__Problem__
How many of the lines in the data contain "textit"? Give only the number.

__Entries shown__
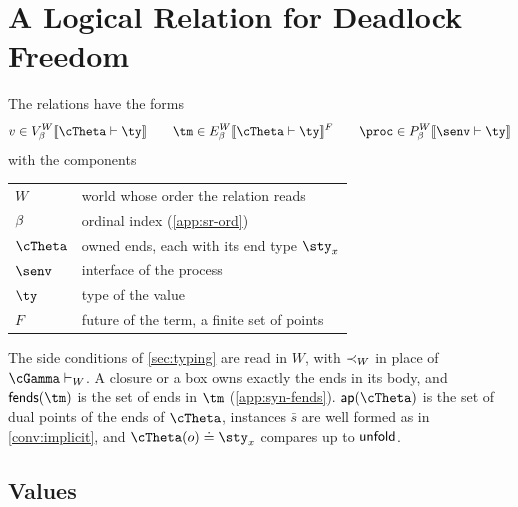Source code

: \section{A Logical Relation for Deadlock Freedom}
\label{sec:relation}


\begin{definition}
\label{def:rel-anatomy}
The relations have the forms
\[
  v \in \Vrel{W}{\ix}{\cTheta}{\ty} \qquad
  \tm \in \Erel{W}{\ix}{\cTheta}{\ty}{F} \qquad
  \proc \in \Prel{W}{\ix}{\senv}{\ty}
\]
with the components
\begin{center}
\small
\begin{tabular}{@{}l@{\quad}l@{}}
  $W$ & world whose order the relation reads \\
  $\beta$ & ordinal index (\cref{app:sr-ord}) \\
  $\cTheta$ & owned ends, each with its end type $\sty_x$ \\
  $\senv$ & interface of the process \\
  $\ty$ & type of the value \\
  $F$ & future of the term, a finite set of points
\end{tabular}
\end{center}
The side conditions of \cref{sec:typing} are read in $W$, with $\prec_{W}$ in place of $\cGamma \vdash_W$. A closure or a box owns exactly the ends in its body, and $\fends(\tm)$ is the set of ends in $\tm$ (\cref{app:syn-fends}). $\ap(\cTheta)$ is the set of dual points of the ends of $\cTheta$, instances $\bar s$ are well formed as in \cref{conv:implicit}, and $\cTheta(o) \doteq \sty_x$ compares up to $\mathsf{unfold}$.
\end{definition}

\subsection{Values}
\label{sec:value-rel}



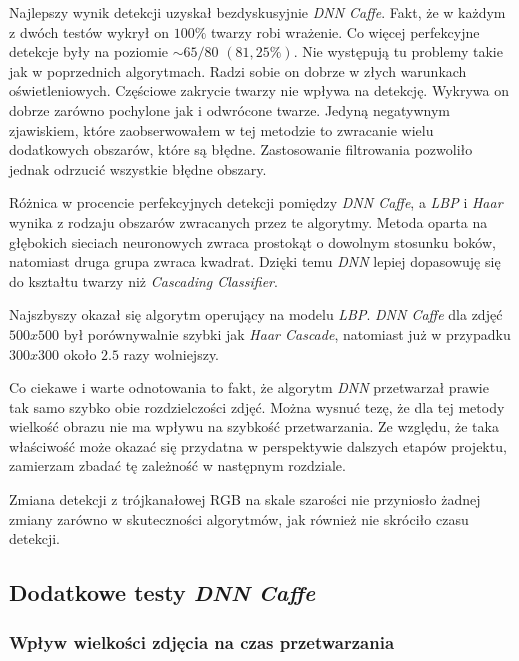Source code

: \par
Najlepszy wynik detekcji uzyskał bezdyskusyjnie \textit{DNN Caffe}. Fakt, że w każdym z dwóch testów wykrył on $100 \%$ twarzy robi wrażenie. Co więcej perfekcyjne detekcje były na poziomie $\sim65/80$ $(81,25 \%)$. Nie występują tu problemy takie jak w poprzednich algorytmach. Radzi sobie on dobrze w złych warunkach oświetleniowych. Częściowe zakrycie twarzy nie wpływa na detekcję. Wykrywa on dobrze zarówno pochylone jak i odwrócone twarze. Jedyną negatywnym zjawiskiem, które zaobserwowałem w tej metodzie to zwracanie wielu dodatkowych obszarów, które są błędne. Zastosowanie filtrowania pozwoliło jednak odrzucić wszystkie błędne obszary.

\vspace{5mm}
Różnica w procencie perfekcyjnych detekcji pomiędzy \textit{DNN Caffe}, a \textit{LBP} i \textit{Haar} wynika z rodzaju obszarów zwracanych przez te algorytmy. Metoda oparta na głębokich sieciach neuronowych zwraca prostokąt o dowolnym stosunku boków, natomiast druga grupa zwraca kwadrat. Dzięki temu \textit{DNN} lepiej dopasowuję się do kształtu twarzy niż \textit{Cascading Classifier}.

\vspace{5mm}

Najszbyszy okazał się algorytm operujący na modelu \textit{LBP}. \textit{DNN Caffe} dla zdjęć $500x500$  był porównywalnie szybki jak \textit{Haar Cascade}, natomiast już w przypadku $300x300$ około $2.5$ razy wolniejszy.
\par
Co ciekawe i warte odnotowania to fakt, że algorytm \textit{DNN} przetwarzał prawie tak samo szybko obie rozdzielczości zdjęć. Można wysnuć tezę, że dla tej metody wielkość obrazu nie ma wpływu na szybkość przetwarzania. Ze względu, że taka właściwość może okazać się przydatna w perspektywie dalszych etapów projektu, zamierzam zbadać tę zależność w następnym rozdziale.

\vspace{5mm}

Zmiana detekcji z trójkanałowej RGB na skale szarości nie przyniosło żadnej zmiany zarówno w skuteczności algorytmów, jak również nie skróciło czasu detekcji.

\subsection{Dodatkowe testy \textit{DNN Caffe}}

\subsubsection{Wpływ wielkości zdjęcia na czas przetwarzania}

__Output for this task__
5